In Nigeria, for example, case studies reveal the importance of these types of services for young people.
The team started a youth outreach programme in 2018 — because stigma often prevents teens from attending sexual health clinics and the outreach was especially aimed at teaching adolescent boys about contraception and sexual health.
Muhammad, an 18-year-old student attended one of the sessions at his local health centre, telling MSI in a case study report seen by Global Citizen, that he later returned with his wife Aisha where they were able to speak to a clinician about their options.
The couple already have a child, but both want to continue education before having any more children. Aisha decided to get a long-lasting, reversible contraceptive implant, and now plans to return to continue her studies.
Another teenager, Blessing, who accessed free contraception via the WISH clinic in Nigeria told MSI: “My ambition is to finish secondary school, gain admission to university, and achieve my dream of becoming a lawyer. But I have to protect myself to see my dream come true."
The project has also aimed to reach marginalised women who are often left out from access to health services.
For example, by teaming up with the disability charity Leonard Cheshire Disability they helped disabled women in Sierra Leone access contraception and education on sexual health.
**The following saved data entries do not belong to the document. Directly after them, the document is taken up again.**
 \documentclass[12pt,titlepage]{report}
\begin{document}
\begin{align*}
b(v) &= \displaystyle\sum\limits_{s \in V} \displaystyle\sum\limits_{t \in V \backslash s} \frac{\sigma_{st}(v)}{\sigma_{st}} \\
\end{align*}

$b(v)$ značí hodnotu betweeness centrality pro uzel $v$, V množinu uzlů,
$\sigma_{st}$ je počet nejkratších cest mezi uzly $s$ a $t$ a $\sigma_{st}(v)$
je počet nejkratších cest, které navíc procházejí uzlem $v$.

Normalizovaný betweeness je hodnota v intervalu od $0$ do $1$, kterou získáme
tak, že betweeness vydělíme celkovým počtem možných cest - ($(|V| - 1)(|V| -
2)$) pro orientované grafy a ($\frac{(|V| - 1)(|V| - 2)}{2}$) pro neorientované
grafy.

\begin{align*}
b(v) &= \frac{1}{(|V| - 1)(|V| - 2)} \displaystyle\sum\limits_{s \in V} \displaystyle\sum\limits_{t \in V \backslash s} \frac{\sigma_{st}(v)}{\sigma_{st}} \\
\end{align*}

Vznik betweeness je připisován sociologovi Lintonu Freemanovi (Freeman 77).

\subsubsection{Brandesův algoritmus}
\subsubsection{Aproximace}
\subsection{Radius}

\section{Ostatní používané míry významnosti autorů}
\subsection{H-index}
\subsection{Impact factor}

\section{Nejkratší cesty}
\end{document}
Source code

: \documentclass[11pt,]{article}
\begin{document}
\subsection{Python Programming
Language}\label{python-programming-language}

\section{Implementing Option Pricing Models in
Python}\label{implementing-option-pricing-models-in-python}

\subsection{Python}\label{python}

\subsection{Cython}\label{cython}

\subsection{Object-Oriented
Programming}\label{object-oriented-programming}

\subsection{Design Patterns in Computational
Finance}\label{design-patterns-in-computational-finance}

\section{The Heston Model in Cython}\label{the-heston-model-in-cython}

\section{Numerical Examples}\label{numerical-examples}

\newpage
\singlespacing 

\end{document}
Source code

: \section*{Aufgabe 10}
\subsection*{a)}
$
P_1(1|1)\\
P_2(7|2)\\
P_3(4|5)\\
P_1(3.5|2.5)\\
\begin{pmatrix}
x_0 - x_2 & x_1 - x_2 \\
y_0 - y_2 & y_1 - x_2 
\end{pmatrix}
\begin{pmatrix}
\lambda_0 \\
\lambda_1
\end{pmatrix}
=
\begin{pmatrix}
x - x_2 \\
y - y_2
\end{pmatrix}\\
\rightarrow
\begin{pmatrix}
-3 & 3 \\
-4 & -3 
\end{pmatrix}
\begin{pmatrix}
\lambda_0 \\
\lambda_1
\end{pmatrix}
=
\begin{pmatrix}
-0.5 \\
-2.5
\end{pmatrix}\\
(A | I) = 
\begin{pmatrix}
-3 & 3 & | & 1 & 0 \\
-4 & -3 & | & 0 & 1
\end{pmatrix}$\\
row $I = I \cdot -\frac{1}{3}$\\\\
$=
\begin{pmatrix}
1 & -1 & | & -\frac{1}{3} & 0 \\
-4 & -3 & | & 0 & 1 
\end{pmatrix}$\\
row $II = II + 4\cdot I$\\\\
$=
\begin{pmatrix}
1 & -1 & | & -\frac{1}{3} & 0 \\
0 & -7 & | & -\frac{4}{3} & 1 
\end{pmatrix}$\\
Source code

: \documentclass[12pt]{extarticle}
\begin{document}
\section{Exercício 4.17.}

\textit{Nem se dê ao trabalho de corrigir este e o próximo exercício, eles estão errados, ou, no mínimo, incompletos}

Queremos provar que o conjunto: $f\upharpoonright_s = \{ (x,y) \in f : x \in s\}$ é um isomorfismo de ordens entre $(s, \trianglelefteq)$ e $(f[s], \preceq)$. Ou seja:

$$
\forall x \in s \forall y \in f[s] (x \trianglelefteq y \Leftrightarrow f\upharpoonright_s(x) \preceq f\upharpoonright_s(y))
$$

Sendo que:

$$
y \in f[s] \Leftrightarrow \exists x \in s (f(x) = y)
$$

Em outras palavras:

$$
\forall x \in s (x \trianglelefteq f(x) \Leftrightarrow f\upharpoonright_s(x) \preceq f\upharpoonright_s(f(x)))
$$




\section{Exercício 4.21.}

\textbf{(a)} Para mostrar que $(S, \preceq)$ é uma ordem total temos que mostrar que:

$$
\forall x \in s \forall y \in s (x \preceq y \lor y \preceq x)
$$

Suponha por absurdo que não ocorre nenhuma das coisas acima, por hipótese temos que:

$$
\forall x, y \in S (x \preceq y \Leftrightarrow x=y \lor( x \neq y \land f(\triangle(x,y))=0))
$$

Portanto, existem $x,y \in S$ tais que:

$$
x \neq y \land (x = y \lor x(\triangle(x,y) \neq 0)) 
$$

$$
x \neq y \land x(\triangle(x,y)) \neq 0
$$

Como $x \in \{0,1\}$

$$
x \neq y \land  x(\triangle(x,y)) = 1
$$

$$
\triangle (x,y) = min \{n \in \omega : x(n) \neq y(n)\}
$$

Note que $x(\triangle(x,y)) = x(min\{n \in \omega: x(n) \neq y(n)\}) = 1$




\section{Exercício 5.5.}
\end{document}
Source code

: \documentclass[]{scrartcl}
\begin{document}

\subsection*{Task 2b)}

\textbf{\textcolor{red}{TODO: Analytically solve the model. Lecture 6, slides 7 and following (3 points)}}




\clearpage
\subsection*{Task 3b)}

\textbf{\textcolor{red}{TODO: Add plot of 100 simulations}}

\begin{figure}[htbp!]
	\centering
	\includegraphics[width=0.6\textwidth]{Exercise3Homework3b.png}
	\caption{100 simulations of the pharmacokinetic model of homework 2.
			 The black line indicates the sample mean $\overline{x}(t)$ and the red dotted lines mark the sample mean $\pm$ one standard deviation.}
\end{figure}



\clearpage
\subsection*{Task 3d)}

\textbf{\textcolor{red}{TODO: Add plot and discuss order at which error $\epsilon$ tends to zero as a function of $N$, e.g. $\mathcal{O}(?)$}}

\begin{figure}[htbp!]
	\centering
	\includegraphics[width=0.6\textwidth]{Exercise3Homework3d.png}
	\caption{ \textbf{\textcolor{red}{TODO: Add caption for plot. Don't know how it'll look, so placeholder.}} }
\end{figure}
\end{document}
And in Burkina Faso, MSI serves women and girls who have been internally displaced by conflict and living in refugee camps.
"Too often we see young women abandon school."
— MSI Reproductive Choices (@MSIchoices) June 16, 2021
Safietou provides adolescents in Senegal with the advice, information, and contraceptive services they need to stay in school and pursue the future of their choice.💪 pic.twitter.com/hjIflFNjq8
The WISH project isn’t the only service delivering maternal and reproductive health care facing uncertainty as a result of the UK aid cuts.
The United Nations Population Fund (UNFPA) which works to deliver modern contraceptives and life-saving maternal health medicine to the world’s poorest communities, has had its funding from the British government reduced by 85%.
UNFPA has said the £130 million lost from UK aid would have helped prevent around 250,000 maternal and child deaths, 14.6 million unintended pregnancies, and 4.3 million unsafe abortions.
Meanwhile, MSI has estimated that, as UNFPA supplies them with vital medicines and contraceptives, the cut to UNFPA alone services alone could leave an additional 6.5 million people in marginalised, remote communities unable to access contraceptive methods.
With the combined impact from the cuts to UNFPA and to MSI, MSI reports that it is facing a £45 million funding gap.
“The cuts will do untold harm to the progress made on preventing women dying from pregnancy related causes, and jeopardise the government's commitments on girls' education and increasing resilience to the climate crisis," Simon Cooke, the chief executive of MSI, said in response to the news in April.
Sue Holland, MSI’s director for the region, wrote in April, that when former US President Donald Trump cut aid to their organisation, it prevented “MSI from serving an estimated 8 million women with family planning.”
Holland is concerned about the same roll-back of services happening again, especially in places like Burkina Faso, where the WISH programme is the main provider of long-acting forms of contraceptive, and Mali where it provides 30% of all contraceptive needs accessed.
“You cannot underestimate the significance of contraception in giving girls and women control over their lives and futures,” Holland continued. “When girls can have children later, they can finish their education, become financially independent, and contribute to society. They can space their births further apart, which means healthier lives for them and their babies.”